[Document images with source code]
______________________________

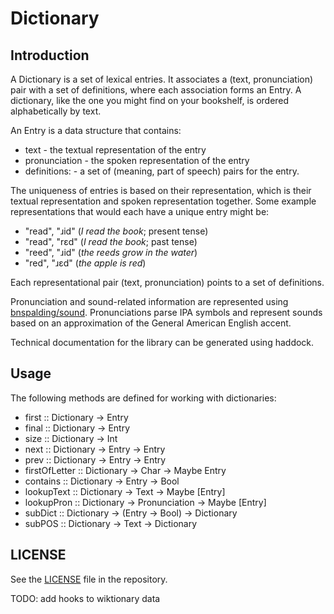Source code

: # Dictionary

## Introduction
A Dictionary is a set of lexical entries. It associates a (text, pronunciation)
pair with a set of definitions, where each association forms an Entry. A
dictionary, like the one you might find on your bookshelf, is ordered
alphabetically by text.

An Entry is a data structure that contains:

- text - the textual representation of the entry
- pronunciation - the spoken representation of the entry
- definitions: - a set of (meaning, part of speech) pairs for the entry.

The uniqueness of entries is based on their representation, which is their
textual representation and spoken representation together. Some example
representations that would each have a unique entry might be:

- "read", "ɹid" (_I read the book_; present tense)
- "read", "rɛd" (_I read the book_; past tense)
- "reed", "ɹid" (_the reeds grow in the water_)
- "red",  "ɹɛd" (_the apple is red_)

Each representational pair (text, pronunciation) points to a set of definitions.

Pronunciation and sound-related information are represented using
[bnspalding/sound](https://github.com/bnspalding/sound). Pronunciations parse
IPA symbols and represent sounds based on an approximation of the General 
American English accent.

Technical documentation for the library can be generated using haddock.

## Usage

The following methods are defined for working with dictionaries:

- first :: Dictionary -> Entry
- final :: Dictionary -> Entry
- size :: Dictionary -> Int
- next :: Dictionary -> Entry -> Entry
- prev :: Dictionary -> Entry -> Entry
- firstOfLetter :: Dictionary -> Char -> Maybe Entry
- contains :: Dictionary -> Entry -> Bool
- lookupText :: Dictionary -> Text -> Maybe [Entry]
- lookupPron :: Dictionary -> Pronunciation -> Maybe [Entry]
- subDict :: Dictionary -> (Entry -> Bool) -> Dictionary
- subPOS :: Dictionary -> Text -> Dictionary

## LICENSE

See the [LICENSE](https://github.com/bnspalding/dictionary/blob/master/LICENSE)
file in the repository.

TODO: add hooks to wiktionary data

______________________________

TASK:
The entries above need to be printed again exactly; please exclude all pictures.

EXERCISE RESULT:
Source code

: # Dictionary

## Introduction
A Dictionary is a set of lexical entries. It associates a (text, pronunciation)
pair with a set of definitions, where each association forms an Entry. A
dictionary, like the one you might find on your bookshelf, is ordered
alphabetically by text.

An Entry is a data structure that contains:

- text - the textual representation of the entry
- pronunciation - the spoken representation of the entry
- definitions: - a set of (meaning, part of speech) pairs for the entry.

The uniqueness of entries is based on their representation, which is their
textual representation and spoken representation together. Some example
representations that would each have a unique entry might be:

- "read", "ɹid" (_I read the book_; present tense)
- "read", "rɛd" (_I read the book_; past tense)
- "reed", "ɹid" (_the reeds grow in the water_)
- "red",  "ɹɛd" (_the apple is red_)

Each representational pair (text, pronunciation) points to a set of definitions.

Pronunciation and sound-related information are represented using
[bnspalding/sound](https://github.com/bnspalding/sound). Pronunciations parse
IPA symbols and represent sounds based on an approximation of the General 
American English accent.

Technical documentation for the library can be generated using haddock.

## Usage

The following methods are defined for working with dictionaries:

- first :: Dictionary -> Entry
- final :: Dictionary -> Entry
- size :: Dictionary -> Int
- next :: Dictionary -> Entry -> Entry
- prev :: Dictionary -> Entry -> Entry
- firstOfLetter :: Dictionary -> Char -> Maybe Entry
- contains :: Dictionary -> Entry -> Bool
- lookupText :: Dictionary -> Text -> Maybe [Entry]
- lookupPron :: Dictionary -> Pronunciation -> Maybe [Entry]
- subDict :: Dictionary -> (Entry -> Bool) -> Dictionary
- subPOS :: Dictionary -> Text -> Dictionary

## LICENSE

See the [LICENSE](https://github.com/bnspalding/dictionary/blob/master/LICENSE)
file in the repository.

TODO: add hooks to wiktionary data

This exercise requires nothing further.